Il tourna le page et reprit :
« Et puis, en plus, l’atmosphère de la Terre est
déjà polluée par trois passions humaines : le désir, la haine et l’erreur,
qui font entrer la vie de l’être humain dans le cycle de renaissance entre
l’homme et l’animal : le bon moral qui conduit des animaux à la vie de
l’homme, et le mauvais moral qui dégrade des hommes à la vie animale. Ceci
est un cycle mortel, dans lequel on ne peut pas se sublimer dans les
transcendances des saints. Et puis, en plus, de manière troublante, la Terre a
été aussi enveloppée par une couche de poussière rouge, qui fait que personne ne
peut échapper aux guerres et aux conflits qui détruisent les uns et les
autres. Alors, le seul moyen de se tirer de la poussière rouge, c’est
d’abandonner la Terre, et d’aller vivre dans le Monde de la Joie Parfaite de
l’Ouest. »
Et puis, tout le monde se tut.
Après un instant de silence, le petit moine les
interrogea : « Vous avez encore d’autres questions à poser, mes
bienfaiteurs ?
- Non.
- Parfait ! répondit le petit moine. Si vous décidez
de partir, il suffit de refrapper à la Porte Vide. »

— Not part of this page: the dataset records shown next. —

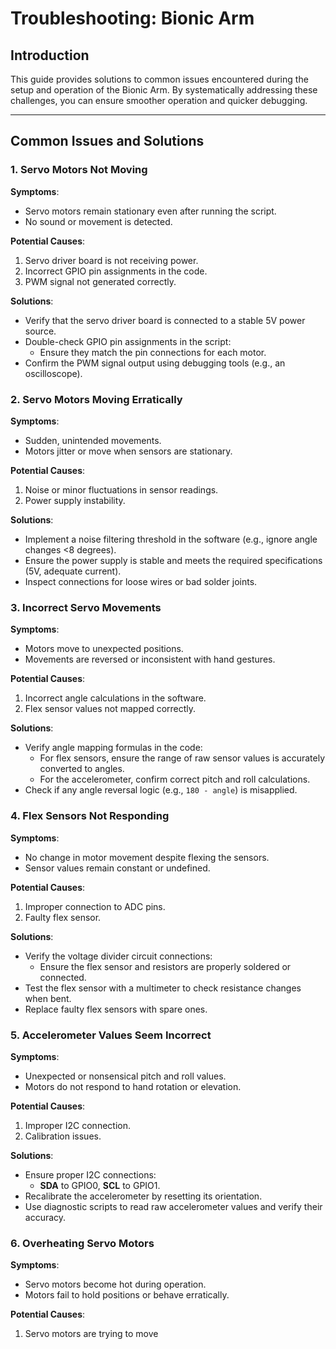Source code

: # **Troubleshooting: Bionic Arm**

## **Introduction**
This guide provides solutions to common issues encountered during the setup and operation of the Bionic Arm. By systematically addressing these challenges, you can ensure smoother operation and quicker debugging.

---

## **Common Issues and Solutions**

### **1. Servo Motors Not Moving**
**Symptoms**:
- Servo motors remain stationary even after running the script.
- No sound or movement is detected.

**Potential Causes**:
1. Servo driver board is not receiving power.
2. Incorrect GPIO pin assignments in the code.
3. PWM signal not generated correctly.

**Solutions**:
- Verify that the servo driver board is connected to a stable 5V power source.
- Double-check GPIO pin assignments in the script:
  - Ensure they match the pin connections for each motor.
- Confirm the PWM signal output using debugging tools (e.g., an oscilloscope).

### **2. Servo Motors Moving Erratically**
**Symptoms**:
- Sudden, unintended movements.
- Motors jitter or move when sensors are stationary.

**Potential Causes**:
1. Noise or minor fluctuations in sensor readings.
2. Power supply instability.

**Solutions**:
- Implement a noise filtering threshold in the software (e.g., ignore angle changes <8 degrees).
- Ensure the power supply is stable and meets the required specifications (5V, adequate current).
- Inspect connections for loose wires or bad solder joints.

### **3. Incorrect Servo Movements**
**Symptoms**:
- Motors move to unexpected positions.
- Movements are reversed or inconsistent with hand gestures.

**Potential Causes**:
1. Incorrect angle calculations in the software.
2. Flex sensor values not mapped correctly.

**Solutions**:
- Verify angle mapping formulas in the code:
  - For flex sensors, ensure the range of raw sensor values is accurately converted to angles.
  - For the accelerometer, confirm correct pitch and roll calculations.
- Check if any angle reversal logic (e.g., `180 - angle`) is misapplied.

### **4. Flex Sensors Not Responding**
**Symptoms**:
- No change in motor movement despite flexing the sensors.
- Sensor values remain constant or undefined.

**Potential Causes**:
1. Improper connection to ADC pins.
2. Faulty flex sensor.

**Solutions**:
- Verify the voltage divider circuit connections:
  - Ensure the flex sensor and resistors are properly soldered or connected.
- Test the flex sensor with a multimeter to check resistance changes when bent.
- Replace faulty flex sensors with spare ones.

### **5. Accelerometer Values Seem Incorrect**
**Symptoms**:
- Unexpected or nonsensical pitch and roll values.
- Motors do not respond to hand rotation or elevation.

**Potential Causes**:
1. Improper I2C connection.
2. Calibration issues.

**Solutions**:
- Ensure proper I2C connections:
  - **SDA** to GPIO0, **SCL** to GPIO1.
- Recalibrate the accelerometer by resetting its orientation.
- Use diagnostic scripts to read raw accelerometer values and verify their accuracy.

### **6. Overheating Servo Motors**
**Symptoms**:
- Servo motors become hot during operation.
- Motors fail to hold positions or behave erratically.

**Potential Causes**:
1. Servo motors are trying to move
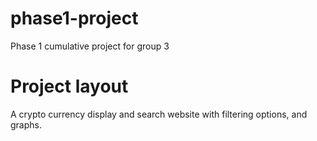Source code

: # phase1-project
Phase 1 cumulative project for group 3

# Project layout
<!-- Crypto tracker as name? -->
A crypto currency display and search website with filtering options, and graphs.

Il joignit ses dix doigts pour saluer et referma la porte
du temple.
Sur la route descendante de la montagne, la Grande
Personne demanda au petit confucianiste:
« Alors, qu’est-ce que tu en penses ? Veux-tu
partir ?
- Non, je ne veux pas. Je suis né sur la Terre, ma vie
est ici. Même si elle est plongée dans un océan de douleur, je la tiens
toujours. Je supporterais tout pour elle, parce qu’à mes yeux, la Terre reste
toujours très belle: la plus belle de tout l’Univers. Je l’aime trop.
- Non ! Nous ne partirons pas ! Nous
baignerons dans cet océan de souffrance qu’est notre Terre ! Parce que
nous l’aimons ! dit la Grande Personne. »
Le petit confucianiste la considéra avec un sourire
compréhensif.
Et la Grande Personne lui répondit par un regard et un
sourire bienveillants.
Le petit confucianiste lui dit doucement : « Tu
sais, notre maître dit que le destin d'un confucianiste est de civiliser la
Terre.
- Oui ! Je suis complètement d’accord ! Nous
devrions civiliser notre Terre, étant donnée qu’elle est polluée par la
poussière rouge !
À ce moment là, les deux amis se sentirent très proches.
La Grande Personne lui demanda : « A ton avis,
comment pourrait-on civiliser la Terre ? »
- Par le vide.
- Je ne comprends pas ! Puisque tu ne veux pas
renoncer à la Terre, pourquoi tiens-tu encore au vide comme le bouddhiste?
Je crois que tu n’as pas besoin de cette technique.
- Le vide a un sens différent dans l’école
confucianiste. Pour les bouddhistes, ils doivent vider toutes les choses jusqu'au bout afin de se préparer à quitter la Terre. Mais pour les confucianistes,
c’est au contraire, leur mission est de civiliser la Terre, et pour accomplir
cette mission, ils doivent trouver le point initial de la civilisation. Ils l'ont enfin trouvé : c’est le vide. Par ce point de départ bien propre,
nous pouvons déclencher une civilisation vraie sur la Terre…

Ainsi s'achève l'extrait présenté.